-- Instructions to follow --
If a line in the records contains the string "href", show that line.
[Start of Attachment]
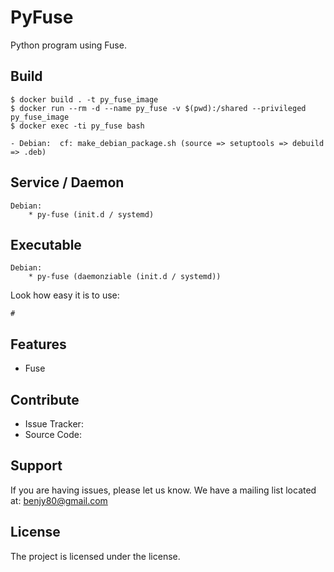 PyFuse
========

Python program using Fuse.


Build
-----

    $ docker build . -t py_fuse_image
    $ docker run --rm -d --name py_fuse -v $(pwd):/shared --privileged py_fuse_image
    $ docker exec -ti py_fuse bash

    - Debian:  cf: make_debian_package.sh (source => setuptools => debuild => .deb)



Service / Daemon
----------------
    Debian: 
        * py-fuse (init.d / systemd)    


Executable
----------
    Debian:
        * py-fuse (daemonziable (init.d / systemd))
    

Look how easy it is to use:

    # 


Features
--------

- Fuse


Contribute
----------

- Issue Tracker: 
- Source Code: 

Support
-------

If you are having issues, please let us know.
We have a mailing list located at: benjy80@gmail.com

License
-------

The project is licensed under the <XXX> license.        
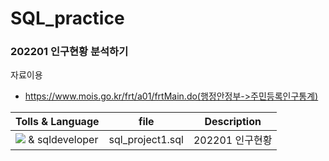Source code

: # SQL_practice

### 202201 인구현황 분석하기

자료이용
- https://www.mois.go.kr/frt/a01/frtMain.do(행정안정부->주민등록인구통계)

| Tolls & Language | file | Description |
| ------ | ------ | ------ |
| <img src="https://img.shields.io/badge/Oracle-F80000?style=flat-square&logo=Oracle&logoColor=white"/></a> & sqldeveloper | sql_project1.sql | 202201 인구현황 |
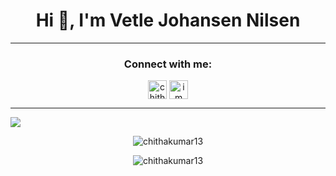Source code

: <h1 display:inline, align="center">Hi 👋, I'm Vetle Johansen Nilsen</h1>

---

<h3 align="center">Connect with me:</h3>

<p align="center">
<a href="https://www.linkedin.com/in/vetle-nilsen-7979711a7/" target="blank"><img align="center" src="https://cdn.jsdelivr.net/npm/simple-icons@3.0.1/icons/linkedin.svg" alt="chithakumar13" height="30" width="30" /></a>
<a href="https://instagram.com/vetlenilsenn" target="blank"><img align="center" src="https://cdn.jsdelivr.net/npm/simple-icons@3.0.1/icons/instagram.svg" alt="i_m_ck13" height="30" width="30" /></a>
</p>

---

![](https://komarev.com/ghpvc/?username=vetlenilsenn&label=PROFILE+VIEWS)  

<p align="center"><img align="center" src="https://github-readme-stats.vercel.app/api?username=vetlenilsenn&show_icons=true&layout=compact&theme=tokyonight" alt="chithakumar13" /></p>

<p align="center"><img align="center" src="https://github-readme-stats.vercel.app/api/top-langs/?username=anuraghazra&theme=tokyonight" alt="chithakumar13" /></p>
[End of Attachment]
-- Finished exercise --
<a href="https://www.linkedin.com/in/vetle-nilsen-7979711a7/" target="blank"><img align="center" src="https://cdn.jsdelivr.net/npm/simple-icons@3.0.1/icons/linkedin.svg" alt="chithakumar13" height="30" width="30" /></a>
<a href="https://instagram.com/vetlenilsenn" target="blank"><img align="center" src="https://cdn.jsdelivr.net/npm/simple-icons@3.0.1/icons/instagram.svg" alt="i_m_ck13" height="30" width="30" /></a>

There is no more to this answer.